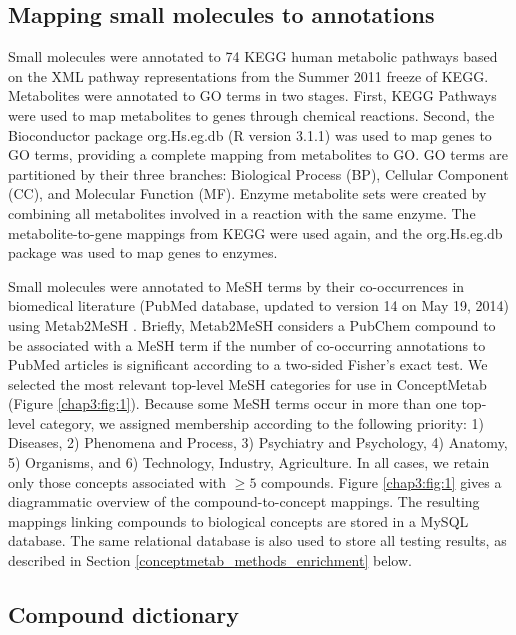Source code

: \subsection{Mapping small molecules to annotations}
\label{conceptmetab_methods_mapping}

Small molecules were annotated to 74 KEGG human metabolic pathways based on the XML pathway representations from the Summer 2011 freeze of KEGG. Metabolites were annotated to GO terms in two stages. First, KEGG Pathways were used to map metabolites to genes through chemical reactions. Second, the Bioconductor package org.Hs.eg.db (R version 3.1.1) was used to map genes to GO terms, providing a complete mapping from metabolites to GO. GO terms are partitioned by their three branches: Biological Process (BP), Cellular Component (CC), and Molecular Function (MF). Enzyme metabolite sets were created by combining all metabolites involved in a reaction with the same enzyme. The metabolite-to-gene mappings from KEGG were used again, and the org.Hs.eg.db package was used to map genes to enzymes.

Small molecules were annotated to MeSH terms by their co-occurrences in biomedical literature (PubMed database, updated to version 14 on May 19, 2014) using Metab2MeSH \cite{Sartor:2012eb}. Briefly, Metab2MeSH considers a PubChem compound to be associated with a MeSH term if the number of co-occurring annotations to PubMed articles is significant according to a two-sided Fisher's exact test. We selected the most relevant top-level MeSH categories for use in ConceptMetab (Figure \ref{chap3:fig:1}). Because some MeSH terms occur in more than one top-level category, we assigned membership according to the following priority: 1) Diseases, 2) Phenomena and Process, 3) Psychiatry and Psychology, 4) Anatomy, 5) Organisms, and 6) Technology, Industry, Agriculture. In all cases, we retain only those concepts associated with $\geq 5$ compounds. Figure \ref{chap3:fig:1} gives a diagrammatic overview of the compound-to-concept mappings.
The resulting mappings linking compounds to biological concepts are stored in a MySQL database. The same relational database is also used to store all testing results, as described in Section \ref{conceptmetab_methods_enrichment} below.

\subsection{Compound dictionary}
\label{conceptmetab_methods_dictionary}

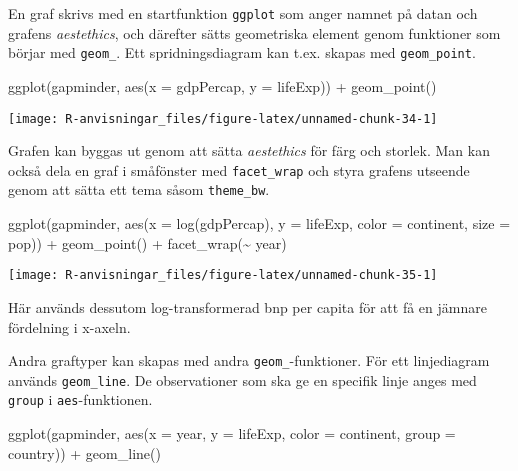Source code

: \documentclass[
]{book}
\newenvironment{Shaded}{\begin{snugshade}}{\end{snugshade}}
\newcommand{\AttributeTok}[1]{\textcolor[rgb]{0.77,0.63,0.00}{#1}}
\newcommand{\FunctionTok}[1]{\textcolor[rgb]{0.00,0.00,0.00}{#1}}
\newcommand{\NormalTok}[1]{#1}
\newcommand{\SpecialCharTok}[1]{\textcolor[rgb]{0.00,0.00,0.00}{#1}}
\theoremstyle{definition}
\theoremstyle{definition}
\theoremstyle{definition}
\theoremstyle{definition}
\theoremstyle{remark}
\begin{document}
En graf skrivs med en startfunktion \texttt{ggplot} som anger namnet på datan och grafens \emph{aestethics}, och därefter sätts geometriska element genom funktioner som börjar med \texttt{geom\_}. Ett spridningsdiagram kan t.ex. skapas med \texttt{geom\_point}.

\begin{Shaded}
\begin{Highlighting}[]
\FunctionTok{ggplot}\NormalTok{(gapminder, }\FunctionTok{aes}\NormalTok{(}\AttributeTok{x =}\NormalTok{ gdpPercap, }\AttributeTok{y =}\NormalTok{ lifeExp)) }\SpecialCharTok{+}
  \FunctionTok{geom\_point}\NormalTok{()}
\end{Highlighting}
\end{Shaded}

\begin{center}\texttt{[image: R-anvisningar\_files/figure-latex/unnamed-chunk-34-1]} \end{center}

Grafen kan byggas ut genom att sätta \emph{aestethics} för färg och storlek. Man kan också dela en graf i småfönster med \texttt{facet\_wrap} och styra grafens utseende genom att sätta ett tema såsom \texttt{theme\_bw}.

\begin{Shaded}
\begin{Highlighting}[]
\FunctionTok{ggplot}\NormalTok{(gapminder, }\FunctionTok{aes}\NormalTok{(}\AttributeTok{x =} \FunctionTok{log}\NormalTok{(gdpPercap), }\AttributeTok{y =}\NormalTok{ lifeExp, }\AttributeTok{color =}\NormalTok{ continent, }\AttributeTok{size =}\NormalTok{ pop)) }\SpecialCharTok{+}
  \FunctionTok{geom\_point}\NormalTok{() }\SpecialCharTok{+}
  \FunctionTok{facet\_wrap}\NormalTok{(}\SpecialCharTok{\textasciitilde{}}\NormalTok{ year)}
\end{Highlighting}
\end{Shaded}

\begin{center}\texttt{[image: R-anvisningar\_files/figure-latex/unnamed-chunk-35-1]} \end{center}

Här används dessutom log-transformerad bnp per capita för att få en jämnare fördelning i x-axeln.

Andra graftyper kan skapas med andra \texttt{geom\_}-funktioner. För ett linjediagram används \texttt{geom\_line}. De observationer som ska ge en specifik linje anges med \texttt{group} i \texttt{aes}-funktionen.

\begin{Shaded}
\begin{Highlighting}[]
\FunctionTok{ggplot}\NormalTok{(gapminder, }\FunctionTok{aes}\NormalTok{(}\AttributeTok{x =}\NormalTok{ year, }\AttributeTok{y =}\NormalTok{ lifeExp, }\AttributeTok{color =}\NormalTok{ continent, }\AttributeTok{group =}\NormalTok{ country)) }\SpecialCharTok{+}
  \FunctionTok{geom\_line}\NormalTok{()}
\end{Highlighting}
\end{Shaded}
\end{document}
---*---
**Action item**
The lines in the listing that include the word "gdpPercap" are to be counted; give only that number.

**Expected answer**
2